Data in Galaxy JupyterLab

Data in Galaxy JupyterLab

Your Galaxy instance comes with some local storage but everything you create/copy to your local storage will be lost when your instance is terminated or if there is any problems with the Galaxy portal (that may happen more often than you think /want!).

The different storage end points are represented on the figure below:

overview Infra

The dashed lines (blue and magenta) represent data access points that are all external to your Galaxy instance. In fact, there are many more access points where you can get access to data and we only listed the ones that may be relevant for this course.

  • Pangeo CMIP6: read only and public access (anonymous) to CMIP6 data. For more information, see Pangeo CMIP6 documentation.

  • Data Cubes from the ADAM Platform: read only and you need to register at https://reliance.adamplatform.eu/. Use RoHUB Sign-in and Login wth EGI Check-in (the best is then to use ORCID). Data can be accessed directly through the ADAM platform or using ADAM python API.

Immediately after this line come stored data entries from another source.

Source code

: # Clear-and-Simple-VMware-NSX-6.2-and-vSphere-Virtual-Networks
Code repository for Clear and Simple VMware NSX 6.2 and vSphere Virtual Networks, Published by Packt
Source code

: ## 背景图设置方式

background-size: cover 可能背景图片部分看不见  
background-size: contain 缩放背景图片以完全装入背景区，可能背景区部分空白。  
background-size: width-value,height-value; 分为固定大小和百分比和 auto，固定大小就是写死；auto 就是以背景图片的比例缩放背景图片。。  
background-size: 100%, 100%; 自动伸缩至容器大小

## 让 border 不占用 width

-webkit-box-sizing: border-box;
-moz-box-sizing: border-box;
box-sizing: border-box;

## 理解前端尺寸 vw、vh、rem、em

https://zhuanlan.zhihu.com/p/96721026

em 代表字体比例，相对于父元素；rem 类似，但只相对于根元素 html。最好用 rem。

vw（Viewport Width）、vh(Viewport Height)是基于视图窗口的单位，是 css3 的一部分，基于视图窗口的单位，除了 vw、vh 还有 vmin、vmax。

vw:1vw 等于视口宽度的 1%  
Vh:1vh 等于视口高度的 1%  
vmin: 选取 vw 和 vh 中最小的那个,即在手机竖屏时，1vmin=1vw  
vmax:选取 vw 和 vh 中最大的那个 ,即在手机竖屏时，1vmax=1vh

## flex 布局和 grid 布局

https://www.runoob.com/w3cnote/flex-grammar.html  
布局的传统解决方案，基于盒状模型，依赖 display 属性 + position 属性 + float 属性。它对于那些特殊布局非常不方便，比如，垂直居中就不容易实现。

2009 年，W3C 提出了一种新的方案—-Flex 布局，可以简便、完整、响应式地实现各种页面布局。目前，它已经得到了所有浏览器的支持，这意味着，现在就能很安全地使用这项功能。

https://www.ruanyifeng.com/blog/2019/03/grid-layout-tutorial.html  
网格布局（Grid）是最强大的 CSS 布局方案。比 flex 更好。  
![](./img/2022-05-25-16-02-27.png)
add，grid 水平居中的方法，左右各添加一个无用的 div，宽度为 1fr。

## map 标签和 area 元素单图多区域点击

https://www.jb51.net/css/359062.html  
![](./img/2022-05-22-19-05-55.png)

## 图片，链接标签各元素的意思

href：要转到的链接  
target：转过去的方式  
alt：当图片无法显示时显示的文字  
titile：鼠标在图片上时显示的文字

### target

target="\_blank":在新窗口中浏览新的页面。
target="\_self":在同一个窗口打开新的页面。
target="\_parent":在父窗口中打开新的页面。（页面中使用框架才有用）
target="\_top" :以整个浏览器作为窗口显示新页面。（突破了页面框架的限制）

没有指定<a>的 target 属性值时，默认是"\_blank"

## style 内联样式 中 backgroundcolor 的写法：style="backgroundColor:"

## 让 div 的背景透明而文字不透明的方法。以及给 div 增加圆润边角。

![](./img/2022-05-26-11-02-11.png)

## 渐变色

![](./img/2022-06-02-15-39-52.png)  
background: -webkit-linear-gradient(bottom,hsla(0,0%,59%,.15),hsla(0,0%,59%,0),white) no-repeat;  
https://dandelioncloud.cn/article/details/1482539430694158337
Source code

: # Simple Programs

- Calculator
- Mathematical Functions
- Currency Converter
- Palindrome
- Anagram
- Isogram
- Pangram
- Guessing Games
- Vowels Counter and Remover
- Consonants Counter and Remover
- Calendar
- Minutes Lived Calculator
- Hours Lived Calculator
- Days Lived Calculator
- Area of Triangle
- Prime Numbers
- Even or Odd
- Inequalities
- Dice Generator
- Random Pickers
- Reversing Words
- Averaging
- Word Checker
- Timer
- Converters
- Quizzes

  • NIRD Public climate Object storage (end point: https://climate.uiogeo-apps.sigma2.no): readonly and anonymous access to climate data stored on the Norwegian Infrastructure for Research Data. xarray, pandas and many other pydata and pangeo python packages can manipulate data on s3-compatible object storage. Connections are made using packages such as s3fs and/or boto3.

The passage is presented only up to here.